5
\$\begingroup\$

I need to solve the following competitive programming problem from coderun.ru:

Strength of a Pyramid Top
The pyramid consists of n horizontal layers of blocks: the first layer contains n blocks, the second layer contains n−1 blocks, and so on, up to the n-th layer, which consists of a single block. Each block has a certain strength, expressed as a positive integer (determined by various factors such as material type, density, etc.).

Since the first layer of the pyramid is already built, it remains unchanged. Each of the following n−1 layers is of one of two types: min or max, and the blocks on it are arranged as follows:

For a min layer: the strength of each block equals the minimum of the strengths of the two blocks beneath it.
For a max layer: the strength of each block equals the maximum of the strengths of the two blocks beneath it.
You are required to determine the strength of the block at the top of the pyramid, given the structure of the first layer and the type of each of the following n−1 layers.

Input format

The first line contains a single integer (1≤n≤1,000,000) — the number of layers in the pyramid.

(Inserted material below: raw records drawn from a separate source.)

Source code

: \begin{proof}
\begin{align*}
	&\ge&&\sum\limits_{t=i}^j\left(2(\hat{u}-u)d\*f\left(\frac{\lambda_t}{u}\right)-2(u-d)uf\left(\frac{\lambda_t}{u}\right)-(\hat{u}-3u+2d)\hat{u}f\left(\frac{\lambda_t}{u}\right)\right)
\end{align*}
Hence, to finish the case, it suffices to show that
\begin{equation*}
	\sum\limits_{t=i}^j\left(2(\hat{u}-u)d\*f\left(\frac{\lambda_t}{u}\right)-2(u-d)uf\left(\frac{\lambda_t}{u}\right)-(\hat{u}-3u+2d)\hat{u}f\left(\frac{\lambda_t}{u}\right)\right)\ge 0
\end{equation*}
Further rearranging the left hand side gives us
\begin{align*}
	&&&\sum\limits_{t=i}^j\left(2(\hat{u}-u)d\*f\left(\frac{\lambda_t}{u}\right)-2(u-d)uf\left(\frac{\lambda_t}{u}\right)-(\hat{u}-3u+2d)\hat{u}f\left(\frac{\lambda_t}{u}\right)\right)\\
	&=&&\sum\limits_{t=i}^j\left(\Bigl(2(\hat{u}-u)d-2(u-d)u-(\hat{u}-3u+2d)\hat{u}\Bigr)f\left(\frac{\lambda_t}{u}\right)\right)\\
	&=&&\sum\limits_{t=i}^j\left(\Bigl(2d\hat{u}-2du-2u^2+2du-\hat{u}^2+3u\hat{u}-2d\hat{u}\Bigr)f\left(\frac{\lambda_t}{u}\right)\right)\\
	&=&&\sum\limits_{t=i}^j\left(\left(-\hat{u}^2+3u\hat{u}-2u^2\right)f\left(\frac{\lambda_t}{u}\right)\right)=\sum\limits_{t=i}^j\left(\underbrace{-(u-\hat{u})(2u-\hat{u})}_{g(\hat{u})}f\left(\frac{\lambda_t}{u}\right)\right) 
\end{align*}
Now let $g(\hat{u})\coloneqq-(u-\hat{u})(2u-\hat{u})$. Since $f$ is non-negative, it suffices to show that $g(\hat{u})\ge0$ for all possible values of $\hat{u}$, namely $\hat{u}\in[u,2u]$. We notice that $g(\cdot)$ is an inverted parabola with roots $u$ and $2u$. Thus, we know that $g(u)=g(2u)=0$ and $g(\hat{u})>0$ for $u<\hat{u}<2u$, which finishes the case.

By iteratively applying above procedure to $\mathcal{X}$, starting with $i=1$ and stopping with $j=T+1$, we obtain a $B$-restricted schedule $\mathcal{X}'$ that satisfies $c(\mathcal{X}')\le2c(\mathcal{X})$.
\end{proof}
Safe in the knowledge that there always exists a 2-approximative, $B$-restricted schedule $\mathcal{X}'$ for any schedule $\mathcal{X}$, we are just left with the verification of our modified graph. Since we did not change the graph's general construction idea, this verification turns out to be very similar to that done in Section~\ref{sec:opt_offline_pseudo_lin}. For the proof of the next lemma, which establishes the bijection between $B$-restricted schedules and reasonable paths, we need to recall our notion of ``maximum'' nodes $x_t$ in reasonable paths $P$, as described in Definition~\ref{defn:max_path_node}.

The second line contains n positive integers r1,r2,…,rn (1≤rin) — the strengths of the blocks in the first layer.

The third line contains n−1 characters from the set {M,m}, describing the layers. The i-th character describes the (i+1)-th layer:

M — a max layer
m — a min layer

Output format

A single integer — the strength of the block on the n-th (top) level.

Limitations: time limit is 4 seconds; space limit is 512Mb

Examples

Test 1: Input

7 3 1 4 5 6 2 1 MmmMmM 

Output

5

Test 2: Input

2 2 1 m 

Output

1

I've written a C++ code that creates a vector of double-linked lists (v) based on the rank-ordering patterns of the elements (non-decreasing vs decreasing). The idea is that for each linked list we can safely remove either its tail or head depending on whether the current operation is min or max.

If the next level is created as the minimum of two blocks from the lower level: – remove the tails of non-decreasing linked lists (getDir=1) – remove the heads of decreasing linked lists (getDir=0).

If the next level is created as the maximum of two blocks from the lower level: – remove the heads of non-decreasing linked lists (getDir=1) – remove the tails of decreasing linked lists (getDir=0).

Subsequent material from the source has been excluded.